The analysis system 100 further comprises a pattern recognizer 120 adapted to get a decomposition pattern of the spectra data from the audio transformer. According to an embodiment of the invention, the pattern recognizer 120 gets the decomposition pattern of the spectra data by decomposing the spectra data to predetermined eigenvectors. The predetermined eigenvectors can be derived from a lot of existing audio data which will be described in detail in the following description. Assuming the predetermined eigenvectors can be represented by:
eigenvector_i, i=1 . . . k, (1)
the spectra data can be decomposed as following:
$\begin{matrix} spectra (spectra_data) = \sum_{i = 0}^{k} α_{i} {eigenvector}_{i}, & (2) \end{matrix}$
wherein α_ibeing the decomposition factors and the decomposition pattern of the spectra data can be:
pattern(spectra_data)=(α₀, α₁, . . . , α_k)^T. (3)
That is, by decomposing the spectra data to a composition of eigenvectors, the resulted decomposition factors can be recorded as the decomposition pattern of the spectra data.

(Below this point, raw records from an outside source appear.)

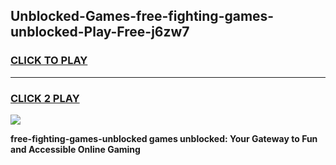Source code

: 
## Unblocked-Games-free-fighting-games-unblocked-Play-Free-j6zw7
<h3>
<a href="https://premium76.site?title=free-fighting-games-unblocked&ref=23A">CLICK TO PLAY</a></h3>
<hr>

<h3>
<a href="https://premium76.site?title=free-fighting-games-unblocked&ref=23A">CLICK 2 PLAY</a>
  
</h3>

<a href="https://premium76.site?title=free-fighting-games-unblocked&ref=23A"><img src="https://clearcache.store/games.png"></a>


**free-fighting-games-unblocked games unblocked: Your Gateway to Fun and Accessible Online Gaming**
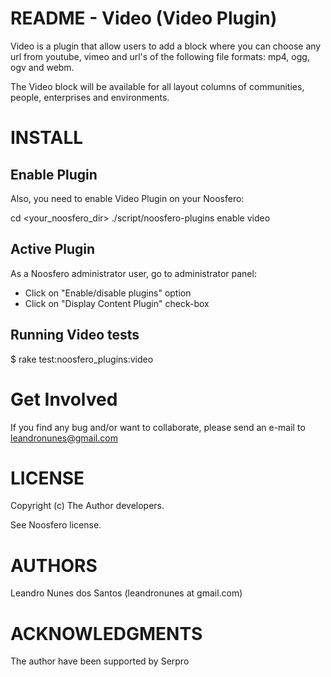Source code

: README - Video (Video Plugin)
================================

Video is a plugin that allow users to add a block where you can choose
any url from youtube, vimeo and url's of the following file formats:
mp4, ogg, ogv and webm.

The Video block will be available for all layout columns of communities,
people, enterprises and environments.

INSTALL
=======

Enable Plugin
-------------

Also, you need to enable Video Plugin on your Noosfero:

cd <your_noosfero_dir>
./script/noosfero-plugins enable video

Active Plugin
-------------

As a Noosfero administrator user, go to administrator panel:

- Click on "Enable/disable plugins" option
- Click on "Display Content Plugin" check-box

Running Video tests
--------------------

$ rake test:noosfero_plugins:video


Get Involved
============

If you find any bug and/or want to collaborate, please send an e-mail to leandronunes@gmail.com

LICENSE
=======

Copyright (c) The Author developers.

See Noosfero license.


AUTHORS
=======

 Leandro Nunes dos Santos (leandronunes at gmail.com)

ACKNOWLEDGMENTS
===============

The author have been supported by Serpro
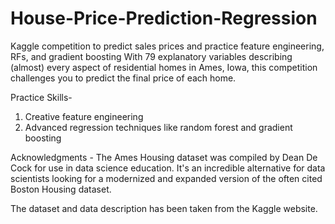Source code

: # House-Price-Prediction-Regression
Kaggle competition to predict sales prices and practice feature engineering, RFs, and gradient boosting
With 79 explanatory variables describing (almost) every aspect of residential homes in Ames, Iowa, this competition challenges you to predict the final price of each home.

Practice Skills-
1. Creative feature engineering 
2. Advanced regression techniques like random forest and gradient boosting

Acknowledgments -
The Ames Housing dataset was compiled by Dean De Cock for use in data science education. It's an incredible alternative for data scientists looking for a modernized and expanded 
version of the often cited Boston Housing dataset. 

The dataset and data description has been taken from the Kaggle website.

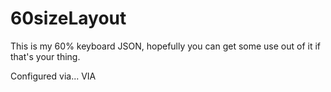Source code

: # 60sizeLayout

This is my 60% keyboard JSON, hopefully you can get some use out of it if that's your thing.

Configured via... VIA

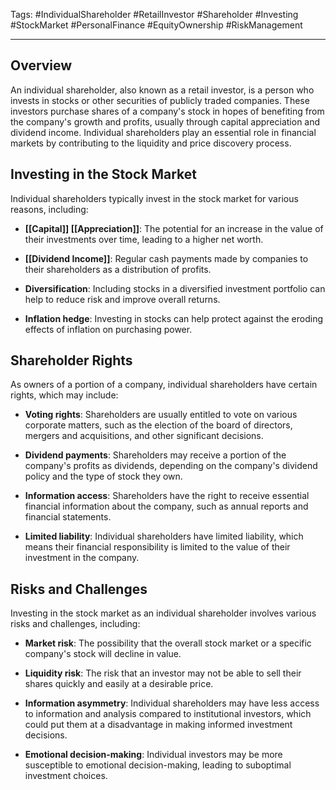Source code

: Tags: #IndividualShareholder #RetailInvestor #Shareholder #Investing #StockMarket #PersonalFinance #EquityOwnership #RiskManagement

---

## Overview

An individual shareholder, also known as a retail investor, is a person who invests in stocks or other securities of publicly traded companies. These investors purchase shares of a company's stock in hopes of benefiting from the company's growth and profits, usually through capital appreciation and dividend income. Individual shareholders play an essential role in financial markets by contributing to the liquidity and price discovery process.

## Investing in the Stock Market

Individual shareholders typically invest in the stock market for various reasons, including:

-   **[[Capital]] [[Appreciation]]**: The potential for an increase in the value of their investments over time, leading to a higher net worth.
    
-   **[[Dividend Income]]**: Regular cash payments made by companies to their shareholders as a distribution of profits.
    
-   **Diversification**: Including stocks in a diversified investment portfolio can help to reduce risk and improve overall returns.
    
-   **Inflation hedge**: Investing in stocks can help protect against the eroding effects of inflation on purchasing power.
    

## Shareholder Rights

As owners of a portion of a company, individual shareholders have certain rights, which may include:

-   **Voting rights**: Shareholders are usually entitled to vote on various corporate matters, such as the election of the board of directors, mergers and acquisitions, and other significant decisions.
    
-   **Dividend payments**: Shareholders may receive a portion of the company's profits as dividends, depending on the company's dividend policy and the type of stock they own.
    
-   **Information access**: Shareholders have the right to receive essential financial information about the company, such as annual reports and financial statements.
    
-   **Limited liability**: Individual shareholders have limited liability, which means their financial responsibility is limited to the value of their investment in the company.
    

## Risks and Challenges

Investing in the stock market as an individual shareholder involves various risks and challenges, including:

-   **Market risk**: The possibility that the overall stock market or a specific company's stock will decline in value.
    
-   **Liquidity risk**: The risk that an investor may not be able to sell their shares quickly and easily at a desirable price.
    
-   **Information asymmetry**: Individual shareholders may have less access to information and analysis compared to institutional investors, which could put them at a disadvantage in making informed investment decisions.
    
-   **Emotional decision-making**: Individual investors may be more susceptible to emotional decision-making, leading to suboptimal investment choices.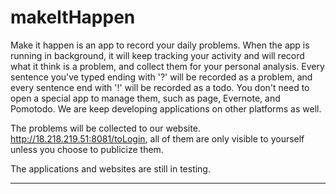 # makeItHappen

Make it happen is an app to record your daily problems. When the app is running in background, it will keep tracking your activity and will record what it think is a problem, and collect them for your personal analysis. Every sentence you've typed ending with '?' will be recorded as a problem, and every sentence end with '!' will be recorded as a todo. You don't need to open a special app to manage them, such as page, Evernote, and Pomotodo. We are keep developing applications on other platforms as well.

The problems will be collected to our website. http://18.218.219.51:8081/toLogin, all of them are only visible to yourself unless you choose to publicize them.

The applications and websites are still in testing.

----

The analysis system 100 further comprises a scorer 130 adapted to calculate assumed scores of multiple classes related to the user based on the decomposition pattern obtained by the pattern recognizer 120 and background information of the user using a trained model.
The classes related to the user may be varied depending on the application where the analysis system 100 is applied. For example, in the case the analysis system is used to analyze the willingness of the user to buy a product, the classes may comprise a class with the attribute accept to buy C_acceptand a class with the attribute reject to buy C_reject. In the case the analysis system is used to analysis the willing of the user to upgrade some service owned, the classes may comprise a class with the attribute accept to upgrade C_acceptand a class with the attribute reject to upgrade C_reject. It should be noted that, the number of classes is not limited to two, and more than two classes can be used, for example, in the case the analysis system is used to analyze the willingness of the user to buy a product as described above, the classes may comprises more than two classes, such as a class with the attribute accept to buy C_accept, a class with the attribute accept to try C_try, a class with the attribute reject by delaying C_delay, and a class with the attribute reject to buy C_reject. Those classes reflect the user's preference which may have some implicitly association with the personalization information of the user, such as the audio data personalized by the user. The assumed scores of multiple classes represent the probability of user being classified as one of those classes calculated by the scorer 130.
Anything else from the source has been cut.